**DATA TO EXAMINE:**
::::::

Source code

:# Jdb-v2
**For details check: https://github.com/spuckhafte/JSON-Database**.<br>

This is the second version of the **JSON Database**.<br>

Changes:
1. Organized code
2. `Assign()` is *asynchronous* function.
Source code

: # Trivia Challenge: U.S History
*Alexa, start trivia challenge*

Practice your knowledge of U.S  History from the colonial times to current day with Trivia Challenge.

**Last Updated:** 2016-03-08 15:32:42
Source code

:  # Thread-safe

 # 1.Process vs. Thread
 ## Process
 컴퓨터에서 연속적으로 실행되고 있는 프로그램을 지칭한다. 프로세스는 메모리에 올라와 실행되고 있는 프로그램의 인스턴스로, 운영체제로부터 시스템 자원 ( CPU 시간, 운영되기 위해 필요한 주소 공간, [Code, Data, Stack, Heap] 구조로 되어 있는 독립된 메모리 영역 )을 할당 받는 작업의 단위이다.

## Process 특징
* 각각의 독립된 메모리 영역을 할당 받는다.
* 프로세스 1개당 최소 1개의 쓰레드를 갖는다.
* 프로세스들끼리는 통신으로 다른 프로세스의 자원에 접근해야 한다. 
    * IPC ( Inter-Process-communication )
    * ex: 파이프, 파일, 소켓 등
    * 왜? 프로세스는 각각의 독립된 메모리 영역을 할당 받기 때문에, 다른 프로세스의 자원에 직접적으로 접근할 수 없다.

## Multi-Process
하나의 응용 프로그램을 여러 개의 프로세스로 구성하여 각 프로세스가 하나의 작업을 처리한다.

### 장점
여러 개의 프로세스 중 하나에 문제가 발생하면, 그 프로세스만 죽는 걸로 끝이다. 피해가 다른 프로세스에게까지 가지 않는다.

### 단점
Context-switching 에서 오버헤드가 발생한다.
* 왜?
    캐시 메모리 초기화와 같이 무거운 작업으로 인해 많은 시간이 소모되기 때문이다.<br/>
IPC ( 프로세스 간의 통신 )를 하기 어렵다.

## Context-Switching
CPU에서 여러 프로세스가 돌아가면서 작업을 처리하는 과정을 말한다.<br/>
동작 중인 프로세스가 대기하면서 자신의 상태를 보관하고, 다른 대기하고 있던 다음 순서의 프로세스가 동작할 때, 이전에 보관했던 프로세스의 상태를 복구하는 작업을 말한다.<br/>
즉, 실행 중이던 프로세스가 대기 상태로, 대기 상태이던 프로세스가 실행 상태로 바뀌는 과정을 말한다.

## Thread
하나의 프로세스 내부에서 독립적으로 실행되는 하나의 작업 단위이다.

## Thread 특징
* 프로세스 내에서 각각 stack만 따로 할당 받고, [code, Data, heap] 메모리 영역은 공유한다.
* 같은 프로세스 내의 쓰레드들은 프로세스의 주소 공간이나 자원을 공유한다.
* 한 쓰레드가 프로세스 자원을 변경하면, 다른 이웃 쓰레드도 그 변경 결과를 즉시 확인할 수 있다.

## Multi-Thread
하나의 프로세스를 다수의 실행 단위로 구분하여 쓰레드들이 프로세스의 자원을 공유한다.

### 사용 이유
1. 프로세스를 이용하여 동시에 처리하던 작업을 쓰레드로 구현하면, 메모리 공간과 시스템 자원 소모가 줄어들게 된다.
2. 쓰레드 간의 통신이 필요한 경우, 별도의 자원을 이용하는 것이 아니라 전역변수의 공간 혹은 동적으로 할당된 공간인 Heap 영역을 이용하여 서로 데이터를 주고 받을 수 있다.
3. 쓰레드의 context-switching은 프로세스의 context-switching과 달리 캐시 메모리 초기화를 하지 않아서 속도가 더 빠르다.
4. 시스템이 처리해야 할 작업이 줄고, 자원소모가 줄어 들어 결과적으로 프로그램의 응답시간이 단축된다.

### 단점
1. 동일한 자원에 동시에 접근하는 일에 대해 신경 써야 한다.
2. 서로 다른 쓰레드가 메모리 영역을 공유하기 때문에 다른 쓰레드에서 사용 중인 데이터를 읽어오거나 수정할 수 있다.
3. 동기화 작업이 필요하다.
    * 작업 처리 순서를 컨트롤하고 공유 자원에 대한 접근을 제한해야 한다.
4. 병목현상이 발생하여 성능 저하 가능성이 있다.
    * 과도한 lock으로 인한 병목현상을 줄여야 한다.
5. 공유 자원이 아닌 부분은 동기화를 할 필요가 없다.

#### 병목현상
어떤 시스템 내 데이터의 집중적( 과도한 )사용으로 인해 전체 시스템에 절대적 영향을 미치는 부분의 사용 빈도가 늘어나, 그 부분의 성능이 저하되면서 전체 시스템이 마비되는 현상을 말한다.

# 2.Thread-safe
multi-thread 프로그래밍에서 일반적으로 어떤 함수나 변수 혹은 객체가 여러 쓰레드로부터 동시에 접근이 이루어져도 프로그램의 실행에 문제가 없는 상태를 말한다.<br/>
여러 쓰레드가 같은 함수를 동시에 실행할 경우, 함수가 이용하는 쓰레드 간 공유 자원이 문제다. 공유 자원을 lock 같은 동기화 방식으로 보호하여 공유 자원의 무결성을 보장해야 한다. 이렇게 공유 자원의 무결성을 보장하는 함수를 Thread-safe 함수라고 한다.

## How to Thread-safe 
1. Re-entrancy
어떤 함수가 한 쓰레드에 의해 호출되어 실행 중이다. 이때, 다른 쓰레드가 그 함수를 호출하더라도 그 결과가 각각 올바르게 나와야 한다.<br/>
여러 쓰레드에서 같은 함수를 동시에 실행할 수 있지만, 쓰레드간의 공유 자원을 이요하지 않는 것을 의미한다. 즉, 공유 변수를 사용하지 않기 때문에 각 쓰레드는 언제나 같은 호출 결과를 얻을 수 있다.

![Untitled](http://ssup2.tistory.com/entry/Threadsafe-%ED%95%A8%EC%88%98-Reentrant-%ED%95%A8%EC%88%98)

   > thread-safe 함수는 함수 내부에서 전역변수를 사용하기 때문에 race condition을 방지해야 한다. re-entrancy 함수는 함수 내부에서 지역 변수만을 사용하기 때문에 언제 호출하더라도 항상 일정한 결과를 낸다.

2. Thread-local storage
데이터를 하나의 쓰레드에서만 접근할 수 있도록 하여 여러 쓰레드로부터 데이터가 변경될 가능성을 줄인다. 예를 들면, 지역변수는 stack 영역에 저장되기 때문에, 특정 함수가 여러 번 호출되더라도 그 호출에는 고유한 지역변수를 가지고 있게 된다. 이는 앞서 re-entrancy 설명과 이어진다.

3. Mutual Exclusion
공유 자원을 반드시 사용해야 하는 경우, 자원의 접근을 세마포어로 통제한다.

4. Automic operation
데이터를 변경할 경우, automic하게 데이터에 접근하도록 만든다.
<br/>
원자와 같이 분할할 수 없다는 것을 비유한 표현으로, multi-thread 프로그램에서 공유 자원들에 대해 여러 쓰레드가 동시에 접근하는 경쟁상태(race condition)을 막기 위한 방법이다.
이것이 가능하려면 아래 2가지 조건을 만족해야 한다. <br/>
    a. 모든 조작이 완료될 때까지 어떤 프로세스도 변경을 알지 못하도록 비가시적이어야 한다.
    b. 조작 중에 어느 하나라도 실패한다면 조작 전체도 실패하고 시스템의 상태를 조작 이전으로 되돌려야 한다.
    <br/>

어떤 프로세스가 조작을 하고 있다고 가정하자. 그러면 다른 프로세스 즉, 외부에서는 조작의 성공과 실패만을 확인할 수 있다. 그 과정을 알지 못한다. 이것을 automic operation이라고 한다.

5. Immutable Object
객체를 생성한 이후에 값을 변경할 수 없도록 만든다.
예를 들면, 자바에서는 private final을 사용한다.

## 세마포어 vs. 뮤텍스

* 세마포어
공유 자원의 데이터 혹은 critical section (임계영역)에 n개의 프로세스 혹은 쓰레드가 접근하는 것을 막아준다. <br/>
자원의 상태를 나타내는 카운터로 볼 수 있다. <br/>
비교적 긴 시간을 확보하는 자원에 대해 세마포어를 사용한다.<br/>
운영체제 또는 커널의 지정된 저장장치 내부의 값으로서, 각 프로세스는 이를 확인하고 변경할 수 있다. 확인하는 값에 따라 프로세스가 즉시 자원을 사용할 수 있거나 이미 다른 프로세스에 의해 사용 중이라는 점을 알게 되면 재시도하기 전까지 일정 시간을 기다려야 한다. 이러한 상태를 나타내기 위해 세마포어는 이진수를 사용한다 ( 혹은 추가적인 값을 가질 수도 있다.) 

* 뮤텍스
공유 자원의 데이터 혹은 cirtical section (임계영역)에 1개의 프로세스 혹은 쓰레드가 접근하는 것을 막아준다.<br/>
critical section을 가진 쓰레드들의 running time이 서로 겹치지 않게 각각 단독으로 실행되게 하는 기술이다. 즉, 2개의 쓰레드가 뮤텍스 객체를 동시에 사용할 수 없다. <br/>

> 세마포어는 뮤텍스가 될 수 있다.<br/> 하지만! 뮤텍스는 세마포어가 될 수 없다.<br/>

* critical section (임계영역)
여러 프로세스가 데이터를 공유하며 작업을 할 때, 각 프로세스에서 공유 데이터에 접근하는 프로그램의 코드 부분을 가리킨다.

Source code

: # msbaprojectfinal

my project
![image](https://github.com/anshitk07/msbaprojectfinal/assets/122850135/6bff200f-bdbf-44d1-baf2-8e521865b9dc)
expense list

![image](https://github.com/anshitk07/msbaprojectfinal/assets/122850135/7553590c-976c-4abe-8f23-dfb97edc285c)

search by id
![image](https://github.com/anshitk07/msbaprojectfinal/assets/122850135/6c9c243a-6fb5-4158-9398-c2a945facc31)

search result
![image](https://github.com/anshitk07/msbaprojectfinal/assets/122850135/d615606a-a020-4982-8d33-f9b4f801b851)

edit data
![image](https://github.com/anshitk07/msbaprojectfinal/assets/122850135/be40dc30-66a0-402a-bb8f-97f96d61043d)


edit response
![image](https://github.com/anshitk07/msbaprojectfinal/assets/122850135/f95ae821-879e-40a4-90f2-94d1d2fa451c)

::::::

**YOUR TASK:**
Your job is to return all lines above that hold the word "데이터에".

**SOLUTION:**
데이터를 변경할 경우, automic하게 데이터에 접근하도록 만든다.
여러 프로세스가 데이터를 공유하며 작업을 할 때, 각 프로세스에서 공유 데이터에 접근하는 프로그램의 코드 부분을 가리킨다.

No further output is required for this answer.